I'm having a heck of a time with this problem... I'm hoping someone out there has the solution.
This hybrid regular expression (taken from Mastering Regular Expressions and user input on this site in
this article),
is used to remove all comments from a JavaScript file.
For 95% of the scripts out there, this works....
The first problem was when the file contained Regex code... we weren't stripping the comments correctly.
We solved that by putting into the regular expression a branch of code to match regexes that we wanted.
The problem we are facing now is that certain regular expressions are obviously not being matched, and
thus the file doesn't get stripped properly.
Can someone either (a) tell me what is wrong with the regex, or (b) provide me with a regex that will
successfully parse a JavaScript file? The one provided below simply doesn't cut it.

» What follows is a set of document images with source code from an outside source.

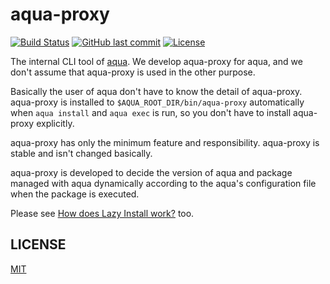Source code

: # aqua-proxy

[![Build Status](https://github.com/clivm/aqua-proxy/workflows/test/badge.svg)](https://github.com/clivm/aqua-proxy/actions)
[![GitHub last commit](https://img.shields.io/github/last-commit/clivm/aqua-proxy.svg)](https://github.com/clivm/aqua-proxy)
[![License](http://img.shields.io/badge/license-mit-blue.svg?style=flat-square)](https://raw.githubusercontent.com/clivm/aqua-proxy/main/LICENSE)

The internal CLI tool of [aqua](https://github.com/clivm/aqua).
We develop aqua-proxy for aqua, and we don't assume that aqua-proxy is used in the other purpose.

Basically the user of aqua don't have to know the detail of aqua-proxy.
aqua-proxy is installed to `$AQUA_ROOT_DIR/bin/aqua-proxy` automatically when `aqua install` and `aqua exec` is run, so you don't have to install aqua-proxy explicitly.

aqua-proxy has only the minimum feature and responsibility.
aqua-proxy is stable and isn't changed basically.

aqua-proxy is developed to decide the version of aqua and package managed with aqua dynamically according to the aqua's configuration file when the package is executed.

Please see [How does Lazy Install work?](https://clivm.github.io/docs/reference/lazy-install) too.

## LICENSE

[MIT](LICENSE)

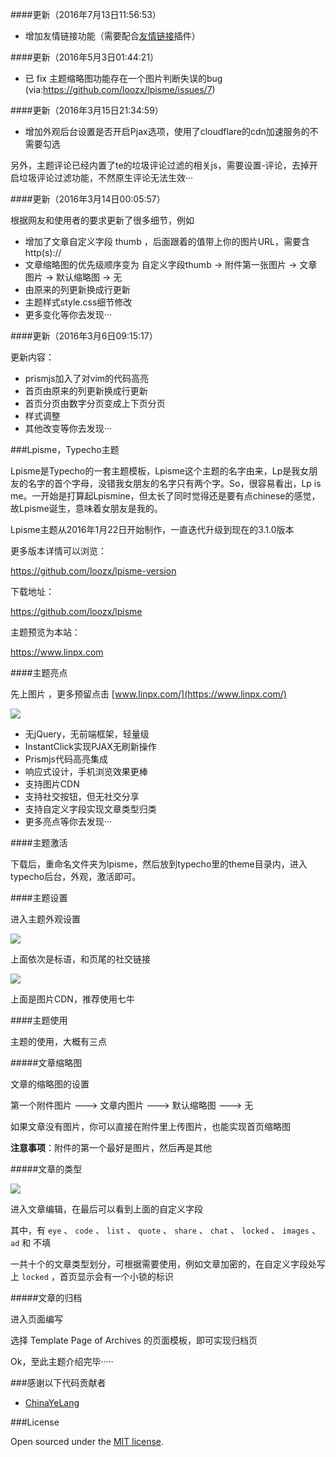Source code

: ####更新（2016年7月13日11:56:53）

- 增加友情链接功能（需要配合[友情链接](http://www.imhan.com/archives/typecho-links/)插件）

####更新（2016年5月3日01:44:21）

- 已 fix 主题缩略图功能存在一个图片判断失误的bug (via:https://github.com/loozx/lpisme/issues/7)

####更新（2016年3月15日21:34:59）

 - 增加外观后台设置是否开启Pjax选项，使用了cloudflare的cdn加速服务的不需要勾选

另外，主题评论已经内置了te的垃圾评论过滤的相关js，需要设置-评论，去掉开启垃圾评论过滤功能，不然原生评论无法生效···

####更新（2016年3月14日00:05:57）

根据网友和使用者的要求更新了很多细节，例如

 - 增加了文章自定义字段 thumb ，后面跟着的值带上你的图片URL，需要含http(s)://
 - 文章缩略图的优先级顺序变为 自定义字段thumb -> 附件第一张图片 -> 文章图片 -> 默认缩略图 -> 无
 - 由原来的列更新换成行更新
 - 主题样式style.css细节修改
 - 更多变化等你去发现···

####更新（2016年3月6日09:15:17）

更新内容：
 - prismjs加入了对vim的代码高亮
 - 首页由原来的列更新换成行更新
 - 首页分页由数字分页变成上下页分页
 - 样式调整
 - 其他改变等你去发现···


###Lpisme，Typecho主题

Lpisme是Typecho的一套主题模板，Lpisme这个主题的名字由来，Lp是我女朋友的名字的首个字母，没错我女朋友的名字只有两个字。So，很容易看出，Lp is me。一开始是打算起Lpismine，但太长了同时觉得还是要有点chinese的感觉，故Lpisme诞生，意味着女朋友是我的。

Lpisme主题从2016年1月22日开始制作，一直迭代升级到现在的3.1.0版本

更多版本详情可以浏览：

https://github.com/loozx/lpisme-version

下载地址：

https://github.com/loozx/lpisme

主题预览为本站：

https://www.linpx.com

####主题亮点

先上图片 ，更多预留点击 [www.linpx.com/](https://www.linpx.com/)

![](http://ww4.sinaimg.cn/large/7c98397dgw1f1fj3721ajj20ps0huwhw.jpg)

 - 无jQuery，无前端框架，轻量级
 - InstantClick实现PJAX无刷新操作
 - Prismjs代码高亮集成
 - 响应式设计，手机浏览效果更棒
 - 支持图片CDN
 - 支持社交按钮，但无社交分享
 - 支持自定义字段实现文章类型归类
 - 更多亮点等你去发现···

####主题激活

下载后，重命名文件夹为lpisme，然后放到typecho里的theme目录内，进入typecho后台，外观，激活即可。

####主题设置

进入主题外观设置

![](http://ww4.sinaimg.cn/large/7c98397dgw1f1e3qav9ysj20mu0e83zi.jpg)

上面依次是标语，和页尾的社交链接

![](http://ww3.sinaimg.cn/large/7c98397dgw1f1e3ru8n7ij20mk0cn3zj.jpg)

上面是图片CDN，推荐使用七牛

####主题使用

主题的使用，大概有三点

#####文章缩略图

文章的缩略图的设置

第一个附件图片  --->  文章内图片  --->  默认缩略图  --->  无

如果文章没有图片，你可以直接在附件里上传图片，也能实现首页缩略图

**注意事项**：附件的第一个最好是图片，然后再是其他

#####文章的类型

![](http://ww1.sinaimg.cn/large/7c98397dgw1f1e3z0yyx1j20o206f0t6.jpg)

进入文章编辑，在最后可以看到上面的自定义字段

其中，有 `eye` 、  `code` 、 `list` 、 `quote` 、 `share` 、 `chat` 、 `locked` 、 `images` 、 `ad` 和 不填

一共十个的文章类型划分，可根据需要使用，例如文章加密的，在自定义字段处写上 `locked` ，首页显示会有一个小锁的标识

#####文章的归档

进入页面编写

选择 Template Page of Archives 的页面模板，即可实现归档页 

Ok，至此主题介绍完毕·····

###感谢以下代码贡献者

- [ChinaYeLang](https://github.com/hiyelang)

###License

Open sourced under the [MIT license](https://github.com/loozx/lpisme/blob/master/LICENSE.md).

$strOutput =~ s{ # First, we'll list things we want
# to match, but not throw away
(
(?: # Match RegExp
[\(=]\s* # start with ( or =
/ [^\r\n\*\/][^\r\n\/]* / # All RegExps start and end
# with slash, but first one
# must not be followed by *
# and cannot contain newline
# chars
#
# var re = /\*/;
# a = b.match (/x/);
)
| # -or-
[^"'/]+ # other stuff
| # -or-
(?:"[^"\\]*(?:\\.[^"\\]*)*" [^"'/]*)+ # double quoted string
| # -or-
(?:'[^'\\]*(?:\\.[^'\\]*)*' [^"'/]*)+ # single quoted constant
)
|
# or we'll match a comment. Since it's not in the
# $1 parentheses above, the comments will disappear
# when we use $1 as the replacement text.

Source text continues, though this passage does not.